Chevrolet Impala na każdym rogu
Zimy jeszcze nie ma, więc nadal można iść śladem wspomnień z tureckiej motoryzacji 🙂
U nas w Polsce rzadko kiedy można spotkać na drodze, albo w „bocznej uliczce” stary samochód. Tak jak owego dnia odnalazłam czerwoną Impalę. Taki samochód to rarytas dla rasowego motomaniaka, jak Ja 😉 To dopiero wrażenia, które na długo pozostają w pamięci.
Po warsztatach
Dzielnica warsztatów o była fantastyczna przygoda. Pewnie wydaje wam się, że w mojej galerii widzieliście już wszystko?! Ale nie! Tego rodzynka zostawiłam wam na deser warsztatowej wyprawy.

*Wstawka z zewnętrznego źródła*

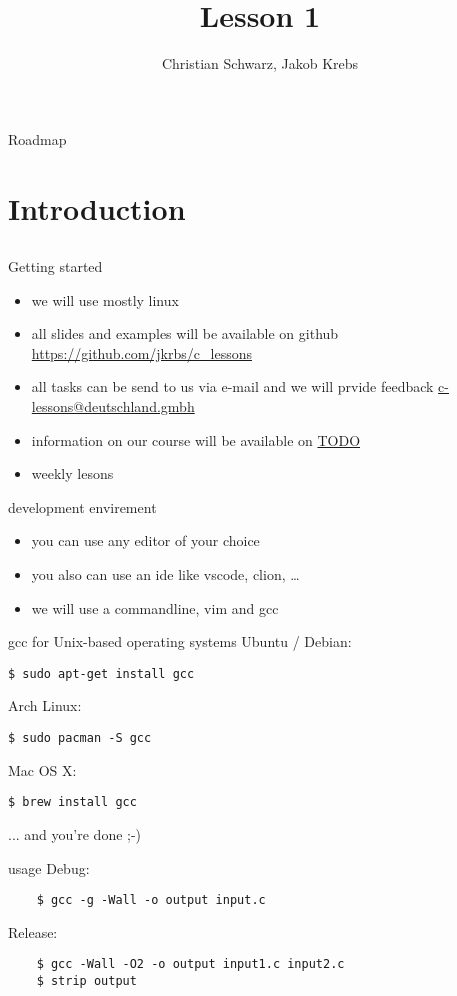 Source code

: \documentclass[10pt,graphics,aspectratio=169,table]{beamer}
\title{Lesson 1}
\author{Christian Schwarz, Jakob Krebs}
\begin{document}
\maketitle
\begin{frame}{Roadmap}
  \tableofcontents
\end{frame}
\section{Introduction}
\subsection{}
\begin{frame}{Getting started}
  \begin{itemize}
  \item we will use mostly linux
  \item all slides and examples will be available on github
    \url{https://github.com/jkrbs/c_lessons}
  \item all tasks can be send to us via e-mail and we will prvide feedback
    \url{c-lessons@deutschland.gmbh}
  \item information on our course will be available on \url{TODO}
  \item weekly lesons %
  \end{itemize}
\end{frame}

\begin{frame}{development envirement}
  \begin{itemize}
  \item you can use any editor of your choice
  \item you also can use an ide like vscode, clion, \ldots
  \item we will use a commandline, vim and gcc
  \end{itemize}
  
\end{frame}
\begin{frame}[fragile]{gcc for Unix-based operating systems}
	Ubuntu / Debian:
	\begin{lstlisting}[numbers=none]
    $ sudo apt-get install gcc
  \end{lstlisting}
	\bigskip
	Arch Linux:
	\begin{lstlisting}[numbers=none]
    $ sudo pacman -S gcc
  \end{lstlisting}
	\bigskip
	Mac OS X:
	\begin{lstlisting}[numbers=none]
    $ brew install gcc
  \end{lstlisting}
	\bigskip
	... and you're done ;-)
\end{frame} 
\begin{frame}[fragile]{usage}
  Debug:
  \begin{lstlisting}
    $ gcc -g -Wall -o output input.c
  \end{lstlisting}
  \bigskip
  Release:
  \begin{lstlisting}
    $ gcc -Wall -O2 -o output input1.c input2.c
    $ strip output
  \end{lstlisting}
\end{frame}
\end{document}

W jednym z boksów znalazłam niesamowity samochód. Niebieski metalic, błyszczał, lśnił tak, że trudno było oderwać wzrok i oko aparatu. Tylko kilka szybkich zdjęć udało się „upolować” dzięki uprzejmości panów mechaników, którzy zauważyli, że interesuje nas ten cudny okaz, Chevrolet Impala SS.

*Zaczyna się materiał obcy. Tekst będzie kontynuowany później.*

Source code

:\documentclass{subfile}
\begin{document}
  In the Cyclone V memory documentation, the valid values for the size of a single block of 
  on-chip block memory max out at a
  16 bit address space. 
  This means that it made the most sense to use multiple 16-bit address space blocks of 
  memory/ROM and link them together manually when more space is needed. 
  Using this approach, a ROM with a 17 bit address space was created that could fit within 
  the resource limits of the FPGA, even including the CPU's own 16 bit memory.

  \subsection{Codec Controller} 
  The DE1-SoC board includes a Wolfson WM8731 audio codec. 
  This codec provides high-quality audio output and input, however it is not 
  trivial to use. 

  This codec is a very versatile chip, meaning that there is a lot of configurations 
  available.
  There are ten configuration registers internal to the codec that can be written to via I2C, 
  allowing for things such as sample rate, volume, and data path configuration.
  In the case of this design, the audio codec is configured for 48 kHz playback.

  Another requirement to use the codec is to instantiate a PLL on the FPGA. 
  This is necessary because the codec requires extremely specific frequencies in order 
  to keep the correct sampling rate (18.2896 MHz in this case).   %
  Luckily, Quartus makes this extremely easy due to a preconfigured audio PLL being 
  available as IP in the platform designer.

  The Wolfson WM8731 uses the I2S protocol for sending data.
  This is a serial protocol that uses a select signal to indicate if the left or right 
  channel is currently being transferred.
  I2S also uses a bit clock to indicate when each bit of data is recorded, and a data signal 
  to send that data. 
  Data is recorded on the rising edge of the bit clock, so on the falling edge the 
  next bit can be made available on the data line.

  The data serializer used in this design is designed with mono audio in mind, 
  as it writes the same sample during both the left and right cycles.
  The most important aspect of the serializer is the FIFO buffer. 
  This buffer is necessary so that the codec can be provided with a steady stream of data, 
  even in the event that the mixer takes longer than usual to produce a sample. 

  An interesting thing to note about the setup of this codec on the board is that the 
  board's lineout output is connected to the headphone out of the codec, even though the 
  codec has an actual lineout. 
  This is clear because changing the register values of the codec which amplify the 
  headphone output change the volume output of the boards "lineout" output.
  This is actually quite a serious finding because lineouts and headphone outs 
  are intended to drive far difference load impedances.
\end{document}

Samochód utrzymany dużo lepiej niż czerwona Impala, o której wpis był wcześniej. Silnik żaden tam brudas, tylko czyścioszek. Wnętrze wzbudzające zachwyt. Samochód można określić jednym słowem – „igła”. Ale nie taka prowizoryczna, lecz oryginalna. Było czego pozazdrościć.